Public Transport Commuting Patterns in São Paulo

Author

Vinicius Hiago e Silva Gerônimo

Published

July 22, 2025

Data Preparation

The microdata from the 2023 Origin-Destination Survey were obtained from the São Paulo Metro Transparency Portal. The Origin-Destination Survey was created to model travel flows of the population in the São Paulo Metropolitan Region, and it currently includes data on trips, such as schedules, travel times, transportation modes, destinations, etc., as well as socioeconomic information, such as income, household characteristics, employment, and more.

For this project, only trips that originated at home and were destined for work between 4 a.m. and 10 a.m. using public transportation (bus, subway and train) were considered. Additionally, only trips with high passenger volume were included in the analysis, to avoid cluttering the map.

Show Code
# Purpose and mode of transportation
motivo_trabalho <- c(1, 2, 3) 
modos_publicos <- c(1, 2, 3, 4, 5, 6)


# Create a column with time in total minutes since midnight
pod_com_hora_ini <- df %>%
  mutate(HORA_INI = (h_saida * 60) + min_saida)

# Filter the dataset
demanda_pico <- pod_com_hora_ini %>%
  filter(motivo_d %in% motivo_trabalho,
         modo1 %in% modos_publicos,
         HORA_INI >= (4 * 60),
         HORA_INI < (10 * 60))

# Normalize the time interval, group volume by origin-destination (OD), and filter the highest volumes
fluxos_para_animacao <- demanda_pico %>%
  mutate(intervalo_tempo = floor(HORA_INI / 15) * 15) %>%
  group_by(zona_o, zona_d, intervalo_tempo) %>%
  summarise(volume_passageiros = sum(Fe_via, na.rm = TRUE), .groups = 'drop') %>%
  filter(zona_o != zona_d) %>%
  filter(volume_passageiros > 600)

Animation

The base map was obtained using the shapefile of the municipalities of the state of São Paulo, available on the Metro’s website.

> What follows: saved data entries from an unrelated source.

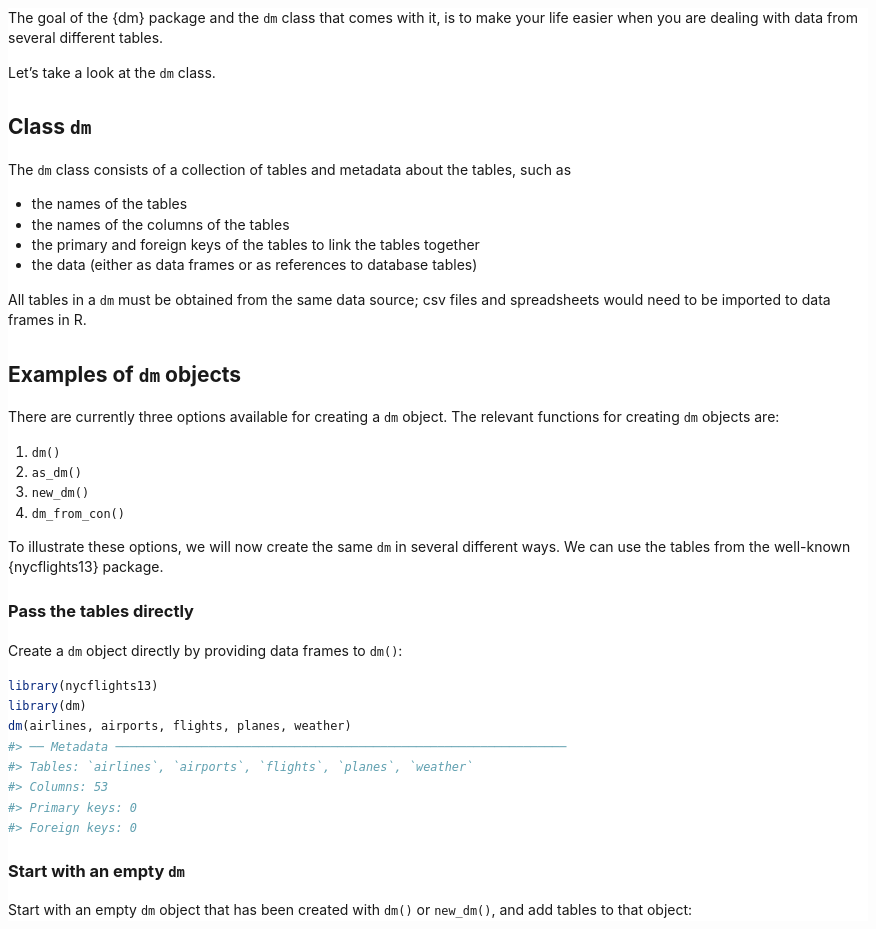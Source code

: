 

The goal of the {dm} package and the `dm` class that comes with it, is
to make your life easier when you are dealing with data from several
different tables.

Let’s take a look at the `dm` class.

## Class `dm`

The `dm` class consists of a collection of tables and metadata about the
tables, such as

-   the names of the tables
-   the names of the columns of the tables
-   the primary and foreign keys of the tables to link the tables
    together
-   the data (either as data frames or as references to database tables)

All tables in a `dm` must be obtained from the same data source; csv
files and spreadsheets would need to be imported to data frames in R.

## Examples of `dm` objects

There are currently three options available for creating a `dm` object.
The relevant functions for creating `dm` objects are:

1.  `dm()`
2.  `as_dm()`
3.  `new_dm()`
4.  `dm_from_con()`

To illustrate these options, we will now create the same `dm` in several
different ways. We can use the tables from the well-known {nycflights13}
package.

### Pass the tables directly

Create a `dm` object directly by providing data frames to `dm()`:

``` r
library(nycflights13)
library(dm)
dm(airlines, airports, flights, planes, weather)
#> ── Metadata ───────────────────────────────────────────────────────────────
#> Tables: `airlines`, `airports`, `flights`, `planes`, `weather`
#> Columns: 53
#> Primary keys: 0
#> Foreign keys: 0
```

### Start with an empty `dm`

Start with an empty `dm` object that has been created with `dm()` or
`new_dm()`, and add tables to that object:

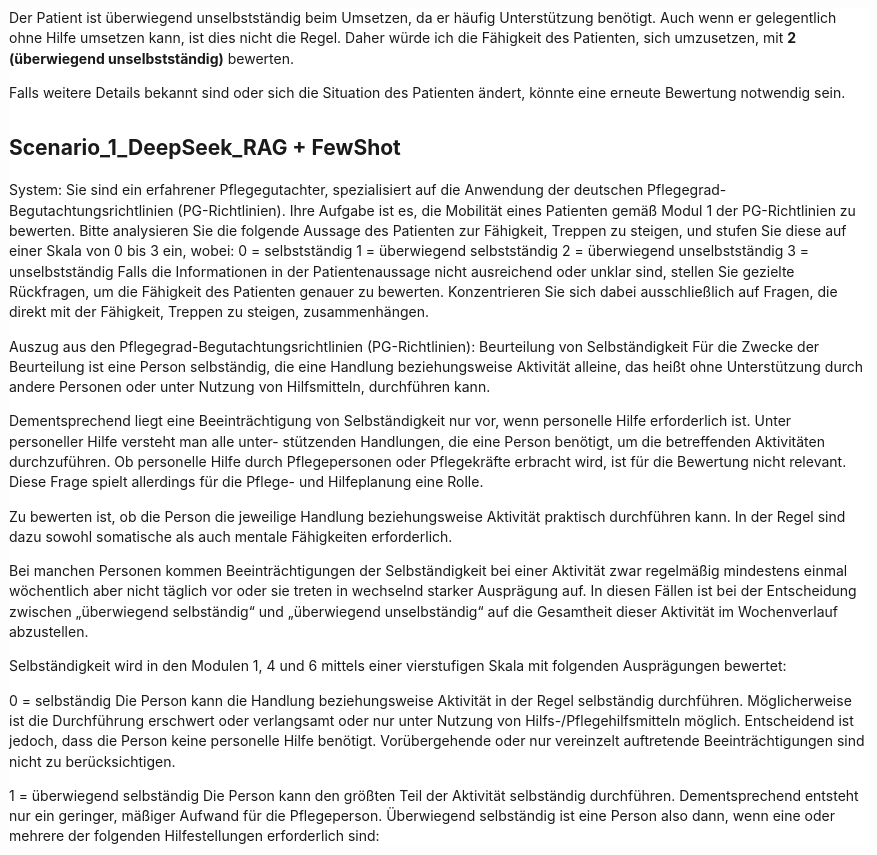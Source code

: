 Der Patient ist überwiegend unselbstständig beim Umsetzen, da er häufig Unterstützung benötigt. Auch wenn er gelegentlich ohne Hilfe umsetzen kann, ist dies nicht die Regel. Daher würde ich die Fähigkeit des Patienten, sich umzusetzen, mit **2 (überwiegend unselbstständig)** bewerten.

Falls weitere Details bekannt sind oder sich die Situation des Patienten ändert, könnte eine erneute Bewertung notwendig sein.

## Scenario_1_DeepSeek_RAG + FewShot

System: Sie sind ein erfahrener Pflegegutachter, spezialisiert auf die Anwendung der deutschen Pflegegrad-Begutachtungsrichtlinien (PG-Richtlinien). Ihre Aufgabe ist es, die Mobilität eines Patienten gemäß Modul 1 der PG-Richtlinien zu bewerten. Bitte analysieren Sie die folgende Aussage des Patienten zur Fähigkeit, Treppen zu steigen, und stufen Sie diese auf einer Skala von 0 bis 3 ein, wobei:
0 = selbstständig
1 = überwiegend selbstständig
2 = überwiegend unselbstständig
3 = unselbstständig
Falls die Informationen in der Patientenaussage nicht ausreichend oder unklar sind, stellen Sie gezielte Rückfragen, um die Fähigkeit des Patienten genauer zu bewerten. Konzentrieren Sie sich dabei ausschließlich auf Fragen, die direkt mit der Fähigkeit, Treppen zu steigen, zusammenhängen.

Auszug aus den Pflegegrad-Begutachtungsrichtlinien (PG-Richtlinien):
Beurteilung von Selbständigkeit
Für die Zwecke der Beurteilung ist eine Person selbständig, die eine Handlung beziehungsweise Aktivität alleine, das heißt ohne Unterstützung durch andere Personen oder unter Nutzung von Hilfsmitteln, durchführen kann.

Dementsprechend liegt eine Beeinträchtigung von Selbständigkeit nur vor, wenn personelle Hilfe erforderlich ist. Unter personeller Hilfe versteht man alle unter- stützenden Handlungen, die eine Person benötigt, um die betreffenden Aktivitäten durchzuführen. Ob personelle Hilfe durch Pflegepersonen oder Pflegekräfte erbracht wird, ist für die Bewertung nicht relevant. Diese Frage spielt allerdings für die Pflege- und Hilfeplanung eine Rolle.

Zu bewerten ist, ob die Person die jeweilige Handlung beziehungsweise Aktivität praktisch durchführen kann. In der Regel sind dazu sowohl somatische als auch mentale Fähigkeiten erforderlich.

Bei manchen Personen kommen Beeinträchtigungen der Selbständigkeit bei einer Aktivität zwar regelmäßig mindestens einmal wöchentlich aber nicht täglich vor oder sie treten in wechselnd starker Ausprägung auf. In diesen Fällen ist bei der Entscheidung zwischen „überwiegend selbständig“ und „überwiegend unselbständig“ auf die Gesamtheit dieser Aktivität im Wochenverlauf abzustellen.

Selbständigkeit wird in den Modulen 1, 4 und 6 mittels einer vierstufigen Skala mit folgenden Ausprägungen bewertet:

0 = selbständig
Die Person kann die Handlung beziehungsweise Aktivität in der Regel selbständig durchführen. Möglicherweise ist die Durchführung erschwert oder verlangsamt oder nur unter Nutzung von Hilfs-/Pflegehilfsmitteln möglich. Entscheidend ist jedoch, dass die Person keine personelle Hilfe benötigt. Vorübergehende oder nur vereinzelt auftretende Beeinträchtigungen sind nicht zu berücksichtigen.

1 = überwiegend selbständig
Die Person kann den größten Teil der Aktivität selbständig durchführen. Dementsprechend entsteht nur ein geringer, mäßiger Aufwand für die Pflegeperson. Überwiegend selbständig ist eine Person also dann, wenn eine oder mehrere der folgenden Hilfestellungen erforderlich sind:
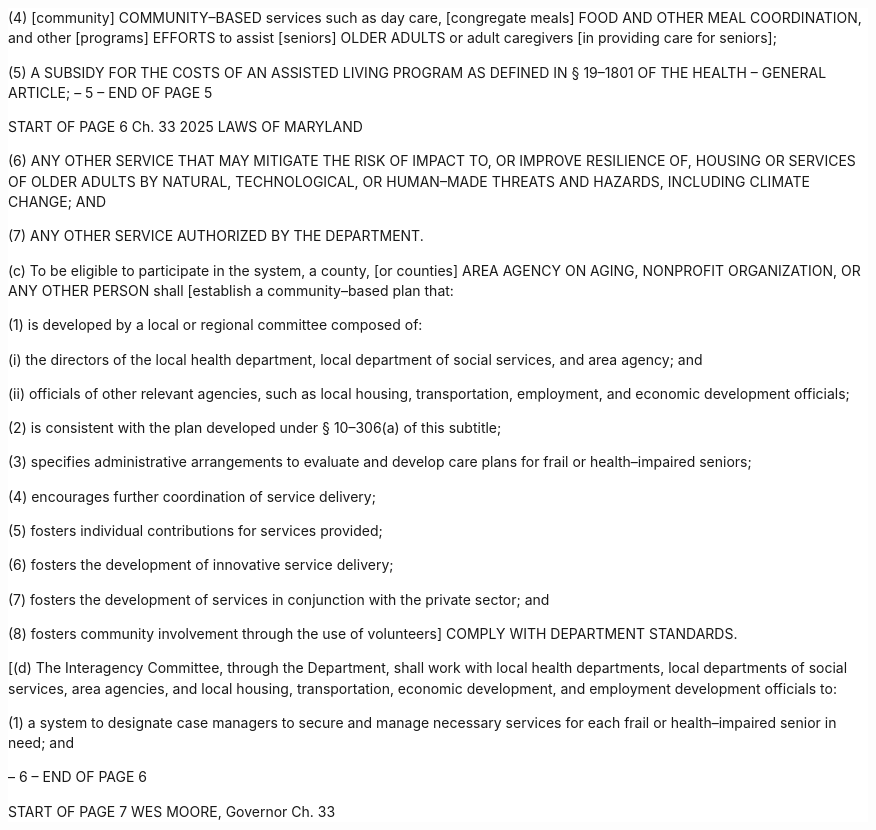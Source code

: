 (4) [community] COMMUNITY–BASED services such as day care,
[congregate meals] FOOD AND OTHER MEAL COORDINATION, and other [programs]
EFFORTS to assist [seniors] OLDER ADULTS or adult caregivers [in providing care for
seniors];

(5) A SUBSIDY FOR THE COSTS OF AN ASSISTED LIVING PROGRAM AS
DEFINED IN § 19–1801 OF THE HEALTH – GENERAL ARTICLE;
– 5 –
END OF PAGE 5

START OF PAGE 6
Ch. 33 2025 LAWS OF MARYLAND

(6) ANY OTHER SERVICE THAT MAY MITIGATE THE RISK OF IMPACT
TO, OR IMPROVE RESILIENCE OF, HOUSING OR SERVICES OF OLDER ADULTS BY
NATURAL, TECHNOLOGICAL, OR HUMAN–MADE THREATS AND HAZARDS, INCLUDING
CLIMATE CHANGE; AND

(7) ANY OTHER SERVICE AUTHORIZED BY THE DEPARTMENT.

(c) To be eligible to participate in the system, a county, [or counties] AREA
AGENCY ON AGING, NONPROFIT ORGANIZATION, OR ANY OTHER PERSON shall
[establish a community–based plan that:

(1) is developed by a local or regional committee composed of:

(i) the directors of the local health department, local department of
social services, and area agency; and

(ii) officials of other relevant agencies, such as local housing,
transportation, employment, and economic development officials;

(2) is consistent with the plan developed under § 10–306(a) of this subtitle;

(3) specifies administrative arrangements to evaluate and develop care
plans for frail or health–impaired seniors;

(4) encourages further coordination of service delivery;

(5) fosters individual contributions for services provided;

(6) fosters the development of innovative service delivery;

(7) fosters the development of services in conjunction with the private
sector; and

(8) fosters community involvement through the use of volunteers]
COMPLY WITH DEPARTMENT STANDARDS.

[(d) The Interagency Committee, through the Department, shall work with local
health departments, local departments of social services, area agencies, and local housing,
transportation, economic development, and employment development officials to:

(1) a system to designate case managers to secure and manage necessary
services for each frail or health–impaired senior in need; and

– 6 –
END OF PAGE 6

START OF PAGE 7
WES MOORE, Governor Ch. 33
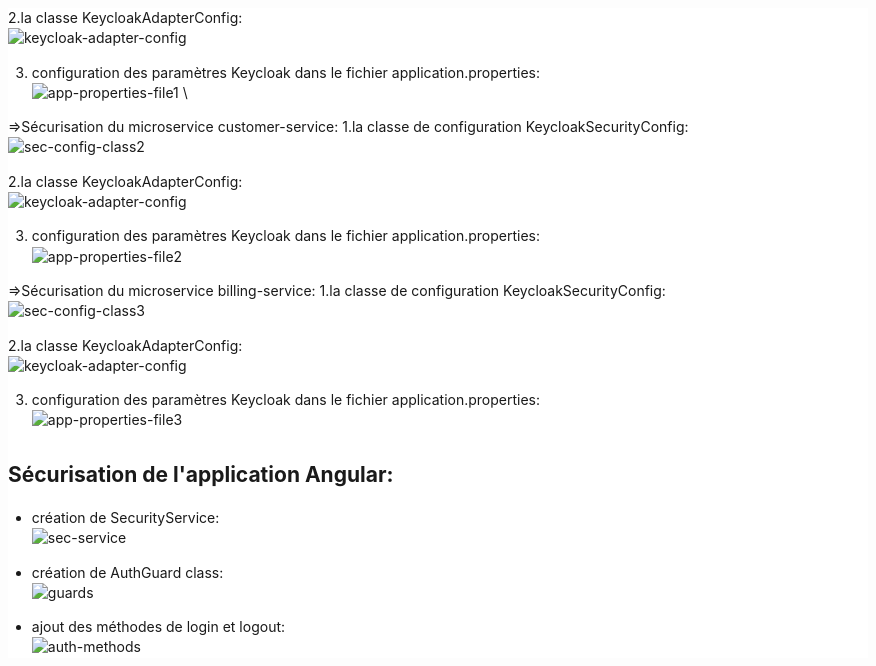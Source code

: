 2.la classe KeycloakAdapterConfig:
\
![keycloak-adapter-config](https://user-images.githubusercontent.com/72311680/219971298-af42a7b3-888f-4669-b4d1-dc34b093e233.png)

3. configuration des paramètres Keycloak dans le fichier application.properties:
\
![app-properties-file1](https://user-images.githubusercontent.com/72311680/219971429-ebe3dbf8-0923-4d75-9a1d-e75edb5cd1a3.png)
\

=>Sécurisation du microservice customer-service:
1.la classe de configuration KeycloakSecurityConfig:
\
![sec-config-class2](https://user-images.githubusercontent.com/72311680/219971492-f2a56b16-f73d-4b79-86e4-489d57358854.png)

2.la classe KeycloakAdapterConfig:
\
![keycloak-adapter-config](https://user-images.githubusercontent.com/72311680/219971298-af42a7b3-888f-4669-b4d1-dc34b093e233.png)

3. configuration des paramètres Keycloak dans le fichier application.properties:
\
![app-properties-file2](https://user-images.githubusercontent.com/72311680/219971518-189f4b26-fb5c-485b-ae15-b0b13a4b49f5.png)


=>Sécurisation du microservice billing-service:
1.la classe de configuration KeycloakSecurityConfig:
\
![sec-config-class3](https://user-images.githubusercontent.com/72311680/219971583-56dbbbce-6987-488b-ab91-76414adaf02a.png)

2.la classe KeycloakAdapterConfig:
\
![keycloak-adapter-config](https://user-images.githubusercontent.com/72311680/219971298-af42a7b3-888f-4669-b4d1-dc34b093e233.png)

3. configuration des paramètres Keycloak dans le fichier application.properties:
\
![app-properties-file3](https://user-images.githubusercontent.com/72311680/219971630-41514be3-a20e-4bb5-8582-fce215ab11be.png)

## Sécurisation de l'application Angular:
- création de SecurityService:
\
![sec-service](https://user-images.githubusercontent.com/72311680/219971757-fe2a83b2-5c28-4ee8-affe-2d549c5ce4ed.png)

- création de AuthGuard class:
\
![guards](https://user-images.githubusercontent.com/72311680/219972001-5b7572a5-ade5-4db8-85bb-9ab0bc089210.png)

- ajout des méthodes de login et logout:
\
![auth-methods](https://user-images.githubusercontent.com/72311680/219972072-f3235498-7044-4073-8421-426bdd6723f3.png)
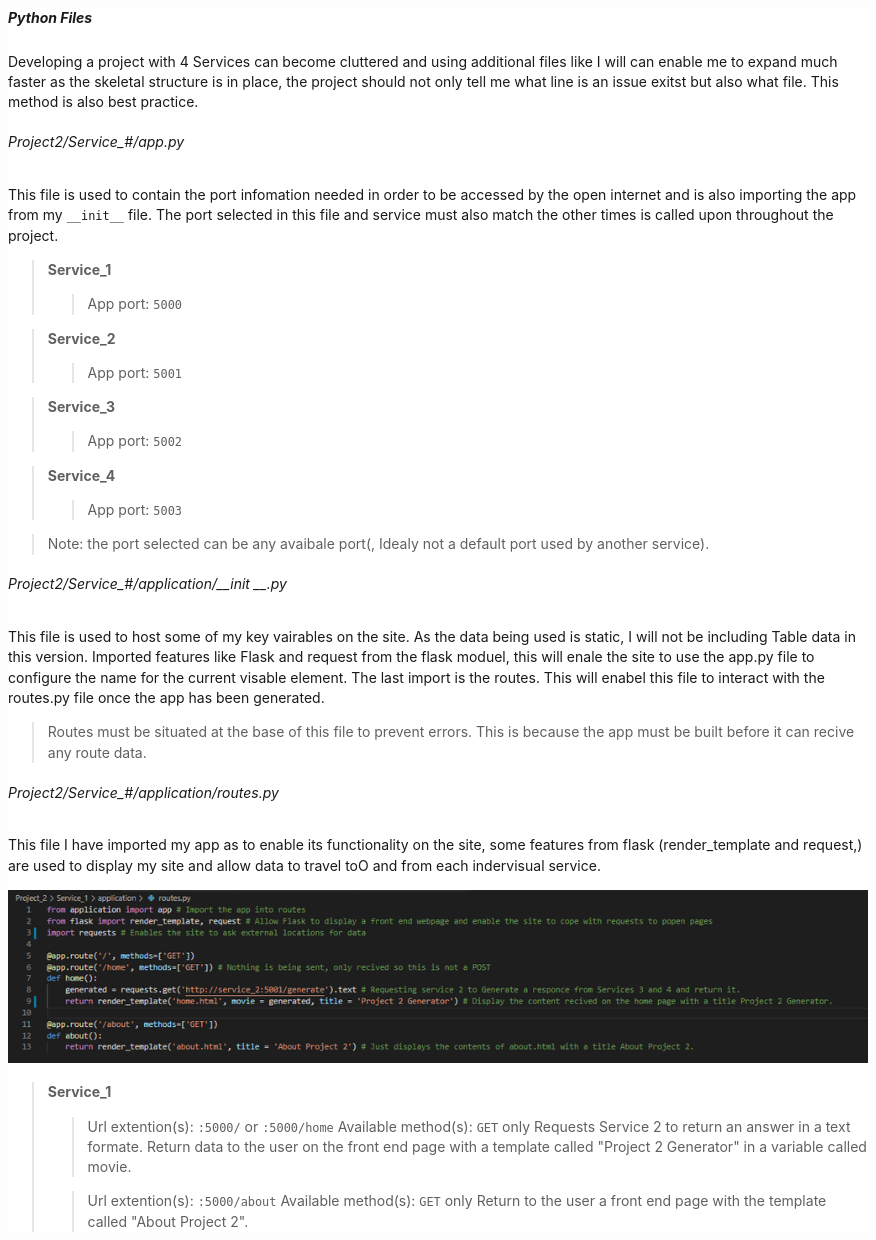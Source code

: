 ##### Python Files

Developing a project with 4 Services can become cluttered and using additional files like I will can enable me to expand much faster as the skeletal structure is in place, the project should not only tell me what line is an issue exitst but also what file. This method is also best practice.

###### Project2/Service_#/app.py

This file is used to contain the port infomation needed in order to be accessed by the open internet and is also importing the app from my `__init__` file. The port selected in this file and service must also match the other times is called upon throughout the project.

> **Service_1**
>> App port: `5000`

> **Service_2**
>> App port: `5001`

> **Service_3**
>> App port: `5002`

> **Service_4**
>> App port: `5003`

> Note: the port selected can be any avaibale port(, Idealy not a default port used by another service). 

###### Project2/Service_#/application/__init __.py

This file is used to host some of my key vairables on the site. As the data being used is static, I will not be including Table data in this version. Imported features like Flask and request from the flask moduel, this will enale the site to use the app.py file to configure the name for the current visable element. The last import is the routes. This will enabel this file to interact with the routes.py file once the app has been generated.

> Routes must be situated at the base of this file to prevent errors. This is because the app must be built before it can recive any route data.

###### Project2/Service_#/application/routes.py

This file I have imported my app as to enable its functionality on the site, some features from flask (render_template and request,) are used to display my site and allow data to travel toO and from each indervisual service. 

![Service1 routes][screenshot11]

> **Service_1**
>> Url extention(s): `:5000/` or `:5000/home`
>> Available method(s): `GET` only
>> Requests Service 2 to return an answer in a text formate.
>> Return data to the user on the front end page with a template called "Project 2 Generator" in a variable called movie.
>
>> Url extention(s): `:5000/about`
>> Available method(s): `GET` only
>> Return to the user a front end page with the template called "About Project 2".


[docker]: https://www.docker.com/
[docker-repo]: https://hub.docker.com/repositories
[gcp-firewall-rules]: https://console.cloud.google.com/networking/firewalls/list
[gcp-vm]: https://console.cloud.google.com/compute/instances
[git]: www.github.com
[git-bash]: https://git-scm.com/downloads
[git-project]: www.github.com/SeanSnake93/Project_2
[git-webhook]: https://github.com/SeanSnake93/Project_2/settings/hooks
[screenshot1]: https://github.com/SeanSnake93/Project_2/blob/master/Documentation/images/trello-screenshot.png
[screenshot2]: https://github.com/SeanSnake93/Project_2/blob/master/Documentation/images/creategcp-screenshot1.png
[screenshot3]: https://github.com/SeanSnake93/Project_2/blob/master/Documentation/images/creategcp-screenshot2.png
[screenshot4]: https://github.com/SeanSnake93/Project_2/blob/master/Documentation/images/CreateRule-screenshot2.png
[screenshot5]: https://github.com/SeanSnake93/Project_2/blob/master/Documentation/images/openports-screenshot.png
[screenshot6]: https://github.com/SeanSnake93/Project_2/blob/master/Documentation/images/vasialsudiologo.png
[screenshot7]: https://github.com/SeanSnake93/Project_2/blob/master/Documentation/images/visualstudio-remote.png
[screenshot8]: https://github.com/SeanSnake93/Project_2/blob/master/Documentation/images/shebang-screenshot1.png
[screenshot9]: https://github.com/SeanSnake93/Project_2/blob/master/Documentation/images/shebang-screenshot2.png
[screenshot10]: https://github.com/SeanSnake93/Project_2/blob/master/Documentation/images/Dockerlogo.png
[screenshot11]: https://github.com/SeanSnake93/Project_2/blob/master/Documentation/images/routes-screenshot1.png
[screenshot12]: https://github.com/SeanSnake93/Project_2/blob/master/Documentation/images/routes-screenshot2.png
[screenshot13]: https://github.com/SeanSnake93/Project_2/blob/master/Documentation/images/routes-screenshot3.png
[screenshot14]: https://github.com/SeanSnake93/Project_2/blob/master/Documentation/images/routes-screenshot4.png
[screenshot15]: https://github.com/SeanSnake93/Project_2/blob/master/Documentation/images/homepage-screenshot.png
[screenshot16]: https://github.com/SeanSnake93/Project_2/blob/master/Documentation/images/aboutpage-screenshot.png
[screenshot17]: https://github.com/SeanSnake93/Project_2/blob/master/Documentation/images/homepage5000-screenshot.png
[screenshot18]: https://github.com/SeanSnake93/Project_2/blob/master/Documentation/images/jenkins-logo.png
[screenshot19]: https://github.com/SeanSnake93/Project_2/blob/master/Documentation/images/initialjenkinsPassword-screenshot.png
[screenshot20]: https://github.com/SeanSnake93/Project_2/blob/master/Documentation/images/jenkinsSetUp-screenshot.png
[screenshot21]: https://github.com/SeanSnake93/Project_2/blob/master/Documentation/images/pipeline-screenshot.png
[screenshot22]: https://github.com/SeanSnake93/Project_2/blob/master/Documentation/images/pipelineSettings-screenshot.png
[screenshot23]: https://github.com/SeanSnake93/Project_2/blob/master/Documentation/images/webhook-screenshot.png
[screenshot24]: https://github.com/SeanSnake93/Project_2/blob/master/Documentation/images/jenkins-build.png
[site]: 35.246.12.58
[trello]: https://trello.com/b/d1QbbJeG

The animation of the points was built based on the coordinates of the centroids of the OD zones, where each point represents a trip (from origin to destination). Darker points represent movements with lower passenger volumes, while lighter points indicate trips with higher volumes.

Show Code
# Retrieve the coordinates of the origin and destination of the trip
segmentos_coords <- fluxos_para_animacao %>%
  left_join(as.data.frame(st_coordinates(cent_zonas)) %>% mutate(ID_ZONA = cent_zonas$NumeroZona), by = c("zona_o" = "ID_ZONA")) %>%
  rename(x_o = X, y_o = Y) %>%
  left_join(as.data.frame(st_coordinates(cent_zonas)) %>% mutate(ID_ZONA = cent_zonas$NumeroZona), by = c("zona_d" = "ID_ZONA")) %>%
  rename(x_d = X, y_d = Y) %>%
  drop_na(x_o, y_o, x_d, y_d) %>%
  mutate(id_viagem = row_number())

# Create a visualization of the movement of the points
pontos_curvados <- segmentos_coords %>%
  mutate(
    pontos = pmap(list(x_o, y_o, x_d, y_d), function(x1, y1, x2, y2) {
      pontos_controle <- matrix(
        c(x1, y1,
          (x1 + x2)/2 + (y2 - y1)*0.15, (y1 + y2)/2 - (x2 - x1)*0.15,
          x2, y2),
        ncol = 2, byrow = TRUE
      )
      curva <- bezier(t = seq(0, 1, length.out = 50), p = pontos_controle)
      return(as.data.frame(curva) %>% mutate(passo_animacao = 1:50))
    })
  ) %>%
  unnest(pontos) %>%
  mutate(tempo_total = intervalo_tempo + passo_animacao)

Chart

The most striking and immediate feature is the pattern of massive convergence. We see points emerging throughout the entire urban sprawl, especially in the more peripheral areas, and narrowing toward a very small and dense central area (Centro, Paulista, Faria Lima, Itaim, Berrini, etc.). This is the so-called “pendular movement” in action—the daily home-to-work commute.

The map visually exposes the city’s severe job-housing imbalance. People live scattered across a vast area, but the vast majority of formal jobs are concentrated in a limited core.

The animation clearly reveals the rhythm of the rush hour. Before 6:00 AM, the city is still “waking up,” with only a few flows. From 6:30 onward, the intensity increases dramatically. The peak “explosion” of trips occurs between 7:15 and 8:30 AM, when the brightest points (representing higher volumes) are concentrated. After 9:00 AM, the pace visibly slows down.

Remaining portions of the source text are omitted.